§ PROBLEM REQUIREMENTS: Please say how many lines in the records contain the word "district", giving only the number.

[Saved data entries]
*** Begin section ***

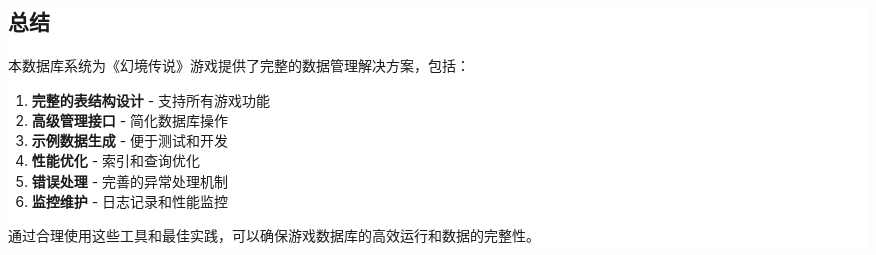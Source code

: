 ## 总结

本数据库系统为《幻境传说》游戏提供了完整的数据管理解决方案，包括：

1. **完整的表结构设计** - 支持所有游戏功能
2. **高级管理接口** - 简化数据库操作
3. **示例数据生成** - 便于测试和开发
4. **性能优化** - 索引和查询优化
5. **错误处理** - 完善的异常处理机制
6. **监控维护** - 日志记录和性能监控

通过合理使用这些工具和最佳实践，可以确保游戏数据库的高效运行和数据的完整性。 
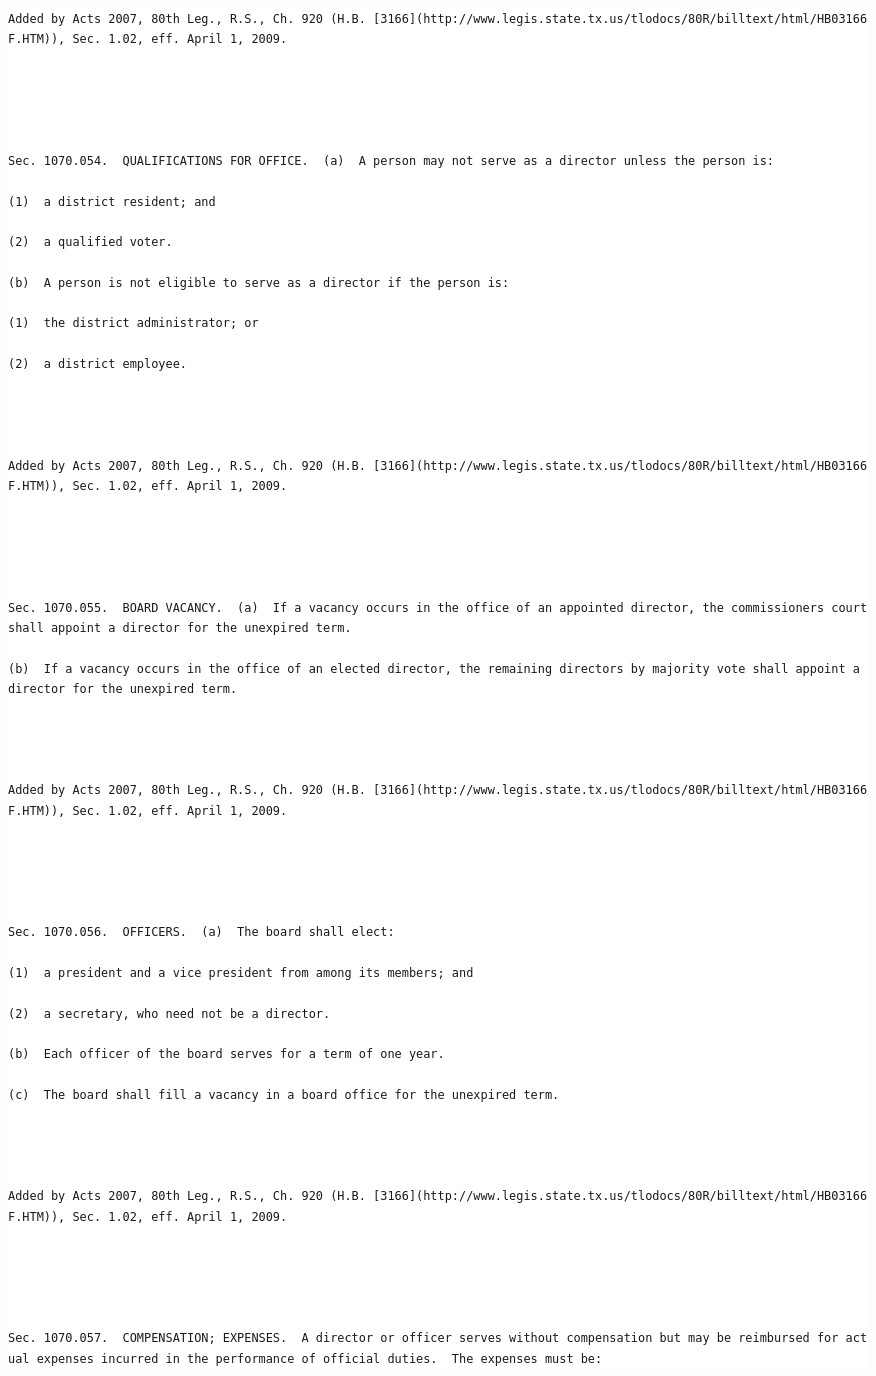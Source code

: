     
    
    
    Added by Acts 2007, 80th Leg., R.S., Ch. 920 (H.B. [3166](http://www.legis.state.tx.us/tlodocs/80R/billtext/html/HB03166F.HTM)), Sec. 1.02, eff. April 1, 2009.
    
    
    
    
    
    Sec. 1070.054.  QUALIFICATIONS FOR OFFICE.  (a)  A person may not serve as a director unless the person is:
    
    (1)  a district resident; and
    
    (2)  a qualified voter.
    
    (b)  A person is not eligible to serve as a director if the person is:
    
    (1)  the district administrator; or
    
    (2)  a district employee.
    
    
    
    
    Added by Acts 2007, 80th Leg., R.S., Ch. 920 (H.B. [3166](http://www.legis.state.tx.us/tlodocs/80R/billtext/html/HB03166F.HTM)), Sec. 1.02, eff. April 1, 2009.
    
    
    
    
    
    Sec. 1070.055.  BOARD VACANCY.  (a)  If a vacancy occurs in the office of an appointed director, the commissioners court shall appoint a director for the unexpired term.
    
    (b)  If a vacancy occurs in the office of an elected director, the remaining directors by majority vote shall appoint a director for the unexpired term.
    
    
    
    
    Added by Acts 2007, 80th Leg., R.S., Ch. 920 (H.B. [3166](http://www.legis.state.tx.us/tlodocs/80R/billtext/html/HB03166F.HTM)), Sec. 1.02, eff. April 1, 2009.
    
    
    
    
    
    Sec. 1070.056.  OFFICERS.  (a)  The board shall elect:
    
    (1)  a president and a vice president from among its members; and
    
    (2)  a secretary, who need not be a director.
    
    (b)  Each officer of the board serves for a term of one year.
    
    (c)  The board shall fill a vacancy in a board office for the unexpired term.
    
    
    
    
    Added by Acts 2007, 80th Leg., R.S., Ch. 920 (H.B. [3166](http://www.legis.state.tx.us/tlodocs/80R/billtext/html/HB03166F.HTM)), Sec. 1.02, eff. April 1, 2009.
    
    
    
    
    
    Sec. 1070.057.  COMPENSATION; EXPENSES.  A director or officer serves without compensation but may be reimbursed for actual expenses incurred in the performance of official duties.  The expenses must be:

*** End section ***

§ EXERCISE ANSWER: 3